The compile_pipeline.py and runpipeline.py files are commented to point out these variables.

4. Merge and deploy

  • Once everything is configured, you can commit your changes and push to the dev branch. Then, create a PR to from dev to staging(non-prod) which will result in triggering the pipeline if approved. The vertex pipeline takes about 30 minutes to finish and if there are no errors, a trained model will be deployed to and endpoint in the prod project which you can use to make prediction requests.

5. Model Validation

Once you have the model running at an endpoint in the production project, you will be able to test it. Here are step-by-step instructions to make a request to your model using gcloud and curl:

  1. Initialize variables on your terminal session

    ENDPOINT_ID=<REPLACE_WITH_ENDPOINT_ID>
    PROJECT_ID=<REPLACE_WITH_PROJECT_ID>
    INPUT_DATA_FILE="body.json"

    You can retrieve your ENDPOINT_ID by running gcloud ai endpoints list --region=us-central1 --project=<PROD_ML_PROJECT> or by navigating to it on the Google Cloud Console (https://console.cloud.google.com/vertex-ai/online-prediction/endpoints?project=<PROD_ML_PROJECT>`)

  2. Create a file named body.json and put some sample data into it:

    {
        "instances": [
            {
                "features/gender": "Female",
                "features/workclass": "Private",
                "features/occupation": "Tech-support",
                "features/marital_status": "Married-civ-spouse",
                "features/race": "White",
                "features/capital_gain": 0,
                "features/education": "9th",
                "features/age": 33,
                "features/hours_per_week": 40,
                "features/relationship": "Wife",
                "features/native_country": "Canada",
                "features/capital_loss": 0
            }
        ]
    }
  3. Run a curl request using body.json file as the JSON Body.

    curl -X POST -H "Authorization: Bearer $(gcloud auth print-access-token)" \
    -H "Content-Type: application/json" \
    https://us-central1-aiplatform.googleapis.com/v1/projects/${PROJECT_ID}/locations/us-central1/endpoints/${ENDPOINT_ID}:predict -d "@${INPUT_DATA_FILE}"
    • You should get an output from 0 to 1, indicating the level of confidence of the binary classification based on the parameters above. Values closer to 1 means the individual is more likely to be included in the income_bracket greater than 50K.

Common errors

  • google.api_core.exceptions.ResourceExhausted: 429 The following quotas are exceeded: CustomModelServingCPUsPerProjectPerRegion 8: The following quotas are exceeded: CustomModelServingCPUsPerProjectPerRegion or similar error: This is likely due to the fact that you have too many models uploaded and deployed in Vertex AI. To resolve the issue, you can either submit a quota increase request or undeploy and delete a few models to free up resources

  • Google Compute Engine Metadata service not available/found: You might encounter this when the vertex pipeline job attempts to run even though it is an obsolete issue according to this thread.
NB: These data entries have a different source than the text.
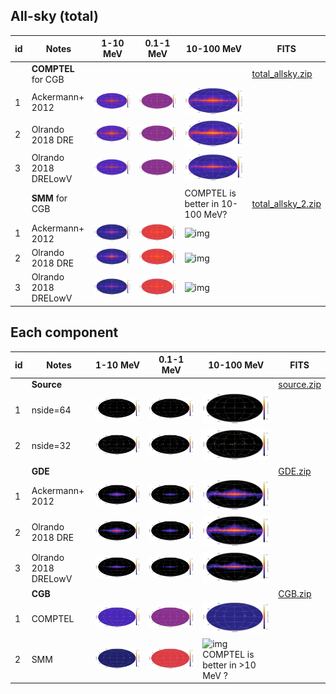 

## All-sky (total)
| id | Notes | 1-10 MeV | 0.1-1 MeV | 10-100 MeV | FITS
| ---|---    | ---      | ---       | --- |---
|   | **COMPTEL** for CGB  |   |   | |  [total_allsky.zip](zip_total_COMPTELcgb/) |
| 1  | Ackermann+ 2012 | ![img](figure_allsky_1.0-10.0MeV_total_Ackermann.png) | ![img](figure_allsky_0.1-1.0MeV_total_Ackermann.png) | ![img](figure_allsky_10.0-100.0MeV_total_Ackermann.png) |
| 2  | Olrando 2018 DRE | ![img](figure_allsky_1.0-10.0MeV_total_Orlando_DRE.png) | ![img](figure_allsky_0.1-1.0MeV_total_Orlando_DRE.png) | ![img](figure_allsky_10.0-100.0MeV_total_Orlando_DRE.png) |
| 3  | Olrando 2018 DRELowV | ![img](figure_allsky_1.0-10.0MeV_total_Orlando_DREVlow.png) | ![img](figure_allsky_0.1-1.0MeV_total_Orlando_DREVlow.png) | ![img](figure_allsky_10.0-100.0MeV_total_Orlando_DREVlow.png) |
|   | **SMM** for CGB  |   |   |  COMPTEL is better in 10-100 MeV? | [total_allsky_2.zip](zip_total_SMMcgb/) |
| 1  | Ackermann+ 2012 | ![](figure_allsky_1.0-10.0MeV_total_Ackermann_SMM.png) | ![img](figure_allsky_0.1-1.0MeV_total_Ackermann_SMM.png) | ![img](figure_allsky_10.0-100.0MeV_total_Ackermann_SMM.png) |
| 2  | Olrando 2018 DRE | ![img](figure_allsky_1.0-10.0MeV_total_Orlando_DRE_SMM.png) | ![img](figure_allsky_0.1-1.0MeV_total_Orlando_DRE_SMM.png) | ![img](figure_allsky_10.0-100.0MeV_total_Orlando_DRE_SMM.png) |
| 3  | Olrando 2018 DRELowV | ![img](figure_allsky_1.0-10.0MeV_total_Orlando_DREVlow_SMM.png) | ![img](figure_allsky_0.1-1.0MeV_total_Orlando_DREVlow_SMM.png) | ![img](figure_allsky_10.0-100.0MeV_total_Orlando_DREVlow_SMM.png) |


## Each component
| id | Notes | 1-10 MeV | 0.1-1 MeV | 10-100 MeV | FITS
| ---|---    | ---      | ---       | --- |---
|   | **Source**  |   |   |   |  [source.zip](zip_source/) |
| 1 | nside=64 | ![img](figure_allsky_1.0-10.0MeV_source.png) | ![img](figure_allsky_0.1-1.0MeV_source.png) |  ![img](figure_allsky_10.0-100.0MeV_source.png) |
| 2 | nside=32 | ![img](figure_allsky_1.0-10.0MeV_source_2.png) | ![img](figure_allsky_0.1-1.0MeV_source_2.png) | ![img](figure_allsky_10.0-100.0MeV_source_2.png) |
|   | **GDE**  |   |   |   | [GDE.zip](zip_GDE/) |
| 1  | Ackermann+ 2012 | ![](figure_allsky_1.0-10.0MeV_galactic_Ackermann.png) | ![img](figure_allsky_0.1-1.0MeV_galactic_Ackermann.png) | ![img](figure_allsky_10.0-100.0MeV_galactic_Ackermann.png) |
| 2  | Olrando 2018 DRE | ![img](figure_allsky_1.0-10.0MeV_galactic_Orlando_DRE.png) | ![img](figure_allsky_0.1-1.0MeV_galactic_Orlando_DRE.png) | ![img](figure_allsky_10.0-100.0MeV_galactic_Orlando_DRE.png) |
| 3  | Olrando 2018 DRELowV | ![img](figure_allsky_1.0-10.0MeV_galactic_Orlando_DREVlow.png) | ![img](figure_allsky_0.1-1.0MeV_galactic_Orlando_DREVlow.png) | ![img](figure_allsky_10.0-100.0MeV_galactic_Orlando_DREVlow.png) |
|   | **CGB**  |   |   |   | [CGB.zip](zip_CGB/) |
| 1 | COMPTEL | ![img](figure_allsky_1.0-10.0MeV_cgb.png) | ![img](figure_allsky_0.1-1.0MeV_cgb.png) | ![img](figure_allsky_10.0-100.0MeV_cgb.png)|
| 2 | SMM | ![img](figure_allsky_1.0-10.0MeV_cgb_SMM.png) | ![img](figure_allsky_0.1-1.0MeV_cgb_SMM.png) | ![img](figure_allsky_10.0-100.0MeV_cgb_SMM.png) COMPTEL is better in >10 MeV ? |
It'll most likely resolve by re-running the vertex pipeline

Footnotes

  1. There is a Dockerfile in the repo which is the docker image used to run all pipeline steps and cloud build steps. In non-prod and prod environments, the only NIST compliant way to access additional dependencies and requirements is via docker images uploaded to artifact registry. We have baked everything for running the pipeline into this docker which exsits in the shared artifact registry.